Data section:
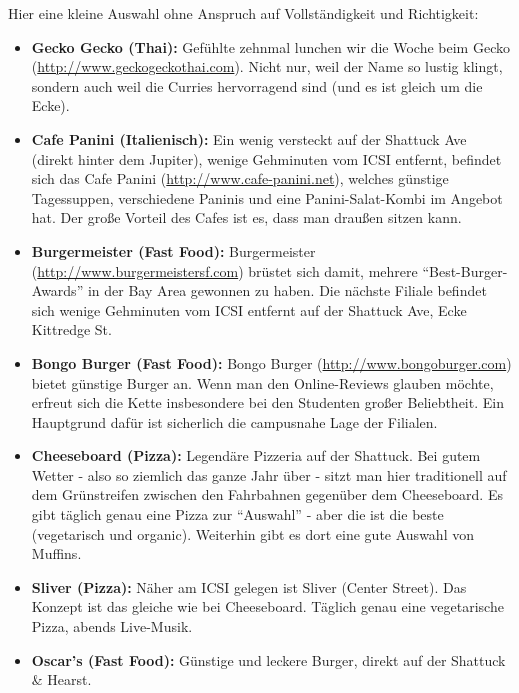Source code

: \documentclass[a4paper]{scrreprt}
\begin{document}
Hier eine kleine Auswahl ohne Anspruch auf Vollständigkeit und Richtigkeit: %

\begin{itemize}
  \item \textbf{Gecko Gecko (Thai):} Gefühlte zehnmal lunchen wir die Woche beim Gecko (\url{http://www.geckogeckothai.com}). Nicht nur, weil der Name so lustig klingt, sondern auch weil die Curries hervorragend sind (und es ist gleich um die Ecke).

	\item \textbf{Cafe Panini (Italienisch):} Ein wenig versteckt auf der Shattuck Ave (direkt hinter dem Jupiter), wenige Gehminuten vom ICSI entfernt, befindet sich das Cafe Panini (\url{http://www.cafe-panini.net}), welches günstige Tagessuppen, verschiedene Paninis und eine Panini-Salat-Kombi im Angebot hat. Der große Vorteil des Cafes ist es, dass man draußen sitzen kann.

  \item \textbf{Burgermeister (Fast Food):} Burgermeister (\url{http://www.burgermeistersf.com}) brüstet sich damit, mehrere	 "`Best-Burger-Awards"' in der Bay Area gewonnen zu haben. Die nächste Filiale befindet sich wenige Gehminuten vom ICSI entfernt auf der Shattuck Ave, Ecke Kittredge St.

  \item \textbf{Bongo Burger (Fast Food):} Bongo Burger (\url{http://www.bongoburger.com}) bietet günstige Burger an. Wenn man den Online-Reviews glauben möchte, erfreut sich die Kette insbesondere bei den Studenten großer Beliebtheit. Ein Hauptgrund dafür ist sicherlich die campusnahe Lage der Filialen.

	\item \textbf{Cheeseboard (Pizza):} Legendäre Pizzeria auf der Shattuck. Bei gutem Wetter - also so ziemlich das ganze Jahr über - sitzt man hier traditionell auf dem Grünstreifen zwischen den Fahrbahnen gegenüber dem Cheeseboard. Es gibt täglich genau eine Pizza zur "`Auswahl"' - aber die ist die beste (vegetarisch und organic). Weiterhin gibt es dort eine gute Auswahl von Muffins.

	\item \textbf{Sliver (Pizza):} Näher am ICSI gelegen ist Sliver (Center Street). Das Konzept ist das gleiche wie bei Cheeseboard. Täglich genau eine vegetarische Pizza, abends Live-Musik.

  \item \textbf{Oscar's (Fast Food):} Günstige und leckere Burger, direkt auf der Shattuck \& Hearst.


\end{itemize}
\end{document}
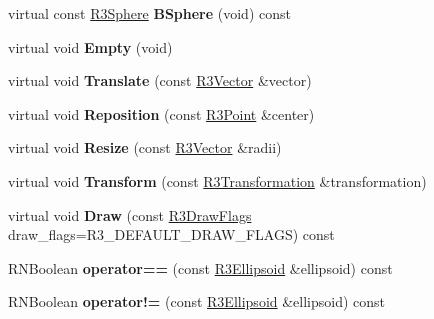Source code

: \begin{DoxyCompactItemize}
\item 
virtual const \hyperlink{class_r3_sphere}{R3\+Sphere} {\bfseries B\+Sphere} (void) const \hypertarget{class_r3_ellipsoid_aa057f5eddb314f8d2b984197b321ce79}{}\label{class_r3_ellipsoid_aa057f5eddb314f8d2b984197b321ce79}

\item 
virtual void {\bfseries Empty} (void)\hypertarget{class_r3_ellipsoid_af935e5f553b8497248d2cab2003adc65}{}\label{class_r3_ellipsoid_af935e5f553b8497248d2cab2003adc65}

\item 
virtual void {\bfseries Translate} (const \hyperlink{class_r3_vector}{R3\+Vector} \&vector)\hypertarget{class_r3_ellipsoid_a17c49774d7dd5412c21a8a332ec65c3a}{}\label{class_r3_ellipsoid_a17c49774d7dd5412c21a8a332ec65c3a}

\item 
virtual void {\bfseries Reposition} (const \hyperlink{class_r3_point}{R3\+Point} \&center)\hypertarget{class_r3_ellipsoid_a5ee1cf7baf9453f24c92f87bfc576e69}{}\label{class_r3_ellipsoid_a5ee1cf7baf9453f24c92f87bfc576e69}

\item 
virtual void {\bfseries Resize} (const \hyperlink{class_r3_vector}{R3\+Vector} \&radii)\hypertarget{class_r3_ellipsoid_a92f5f138077637b9fa5552c8c0ae76a4}{}\label{class_r3_ellipsoid_a92f5f138077637b9fa5552c8c0ae76a4}

\item 
virtual void {\bfseries Transform} (const \hyperlink{class_r3_transformation}{R3\+Transformation} \&transformation)\hypertarget{class_r3_ellipsoid_ad05892338bcb2b7c032d9aa8ab9ea89a}{}\label{class_r3_ellipsoid_ad05892338bcb2b7c032d9aa8ab9ea89a}

\item 
virtual void {\bfseries Draw} (const \hyperlink{class_r_n_flags}{R3\+Draw\+Flags} draw\+\_\+flags=R3\+\_\+\+D\+E\+F\+A\+U\+L\+T\+\_\+\+D\+R\+A\+W\+\_\+\+F\+L\+A\+GS) const \hypertarget{class_r3_ellipsoid_a8ba33ceec3fcfc4147190daff77e9c26}{}\label{class_r3_ellipsoid_a8ba33ceec3fcfc4147190daff77e9c26}

\item 
R\+N\+Boolean {\bfseries operator==} (const \hyperlink{class_r3_ellipsoid}{R3\+Ellipsoid} \&ellipsoid) const \hypertarget{class_r3_ellipsoid_a5f1a75a4f115295cae03cd4ae8db314b}{}\label{class_r3_ellipsoid_a5f1a75a4f115295cae03cd4ae8db314b}

\item 
R\+N\+Boolean {\bfseries operator!=} (const \hyperlink{class_r3_ellipsoid}{R3\+Ellipsoid} \&ellipsoid) const \hypertarget{class_r3_ellipsoid_a9c250b4b6ea88ff48b5b2eb9eb213c02}{}\label{class_r3_ellipsoid_a9c250b4b6ea88ff48b5b2eb9eb213c02}


\end{DoxyCompactItemize}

Problem to work on:
Repeat every entry exactly, but leave out the pictures.

Solution to this task:
Source code

: \documentclass[a4paper]{scrreprt}
\begin{document}
Hier eine kleine Auswahl ohne Anspruch auf Vollständigkeit und Richtigkeit: %

\begin{itemize}
  \item \textbf{Gecko Gecko (Thai):} Gefühlte zehnmal lunchen wir die Woche beim Gecko (\url{http://www.geckogeckothai.com}). Nicht nur, weil der Name so lustig klingt, sondern auch weil die Curries hervorragend sind (und es ist gleich um die Ecke).

	\item \textbf{Cafe Panini (Italienisch):} Ein wenig versteckt auf der Shattuck Ave (direkt hinter dem Jupiter), wenige Gehminuten vom ICSI entfernt, befindet sich das Cafe Panini (\url{http://www.cafe-panini.net}), welches günstige Tagessuppen, verschiedene Paninis und eine Panini-Salat-Kombi im Angebot hat. Der große Vorteil des Cafes ist es, dass man draußen sitzen kann.

  \item \textbf{Burgermeister (Fast Food):} Burgermeister (\url{http://www.burgermeistersf.com}) brüstet sich damit, mehrere	 "`Best-Burger-Awards"' in der Bay Area gewonnen zu haben. Die nächste Filiale befindet sich wenige Gehminuten vom ICSI entfernt auf der Shattuck Ave, Ecke Kittredge St.

  \item \textbf{Bongo Burger (Fast Food):} Bongo Burger (\url{http://www.bongoburger.com}) bietet günstige Burger an. Wenn man den Online-Reviews glauben möchte, erfreut sich die Kette insbesondere bei den Studenten großer Beliebtheit. Ein Hauptgrund dafür ist sicherlich die campusnahe Lage der Filialen.

	\item \textbf{Cheeseboard (Pizza):} Legendäre Pizzeria auf der Shattuck. Bei gutem Wetter - also so ziemlich das ganze Jahr über - sitzt man hier traditionell auf dem Grünstreifen zwischen den Fahrbahnen gegenüber dem Cheeseboard. Es gibt täglich genau eine Pizza zur "`Auswahl"' - aber die ist die beste (vegetarisch und organic). Weiterhin gibt es dort eine gute Auswahl von Muffins.

	\item \textbf{Sliver (Pizza):} Näher am ICSI gelegen ist Sliver (Center Street). Das Konzept ist das gleiche wie bei Cheeseboard. Täglich genau eine vegetarische Pizza, abends Live-Musik.

  \item \textbf{Oscar's (Fast Food):} Günstige und leckere Burger, direkt auf der Shattuck \& Hearst.


\end{itemize}
\end{document}
Source code

: \begin{DoxyCompactItemize}
\item 
virtual const \hyperlink{class_r3_sphere}{R3\+Sphere} {\bfseries B\+Sphere} (void) const \hypertarget{class_r3_ellipsoid_aa057f5eddb314f8d2b984197b321ce79}{}\label{class_r3_ellipsoid_aa057f5eddb314f8d2b984197b321ce79}

\item 
virtual void {\bfseries Empty} (void)\hypertarget{class_r3_ellipsoid_af935e5f553b8497248d2cab2003adc65}{}\label{class_r3_ellipsoid_af935e5f553b8497248d2cab2003adc65}

\item 
virtual void {\bfseries Translate} (const \hyperlink{class_r3_vector}{R3\+Vector} \&vector)\hypertarget{class_r3_ellipsoid_a17c49774d7dd5412c21a8a332ec65c3a}{}\label{class_r3_ellipsoid_a17c49774d7dd5412c21a8a332ec65c3a}

\item 
virtual void {\bfseries Reposition} (const \hyperlink{class_r3_point}{R3\+Point} \&center)\hypertarget{class_r3_ellipsoid_a5ee1cf7baf9453f24c92f87bfc576e69}{}\label{class_r3_ellipsoid_a5ee1cf7baf9453f24c92f87bfc576e69}

\item 
virtual void {\bfseries Resize} (const \hyperlink{class_r3_vector}{R3\+Vector} \&radii)\hypertarget{class_r3_ellipsoid_a92f5f138077637b9fa5552c8c0ae76a4}{}\label{class_r3_ellipsoid_a92f5f138077637b9fa5552c8c0ae76a4}

\item 
virtual void {\bfseries Transform} (const \hyperlink{class_r3_transformation}{R3\+Transformation} \&transformation)\hypertarget{class_r3_ellipsoid_ad05892338bcb2b7c032d9aa8ab9ea89a}{}\label{class_r3_ellipsoid_ad05892338bcb2b7c032d9aa8ab9ea89a}

\item 
virtual void {\bfseries Draw} (const \hyperlink{class_r_n_flags}{R3\+Draw\+Flags} draw\+\_\+flags=R3\+\_\+\+D\+E\+F\+A\+U\+L\+T\+\_\+\+D\+R\+A\+W\+\_\+\+F\+L\+A\+GS) const \hypertarget{class_r3_ellipsoid_a8ba33ceec3fcfc4147190daff77e9c26}{}\label{class_r3_ellipsoid_a8ba33ceec3fcfc4147190daff77e9c26}

\item 
R\+N\+Boolean {\bfseries operator==} (const \hyperlink{class_r3_ellipsoid}{R3\+Ellipsoid} \&ellipsoid) const \hypertarget{class_r3_ellipsoid_a5f1a75a4f115295cae03cd4ae8db314b}{}\label{class_r3_ellipsoid_a5f1a75a4f115295cae03cd4ae8db314b}

\item 
R\+N\+Boolean {\bfseries operator!=} (const \hyperlink{class_r3_ellipsoid}{R3\+Ellipsoid} \&ellipsoid) const \hypertarget{class_r3_ellipsoid_a9c250b4b6ea88ff48b5b2eb9eb213c02}{}\label{class_r3_ellipsoid_a9c250b4b6ea88ff48b5b2eb9eb213c02}


\end{DoxyCompactItemize}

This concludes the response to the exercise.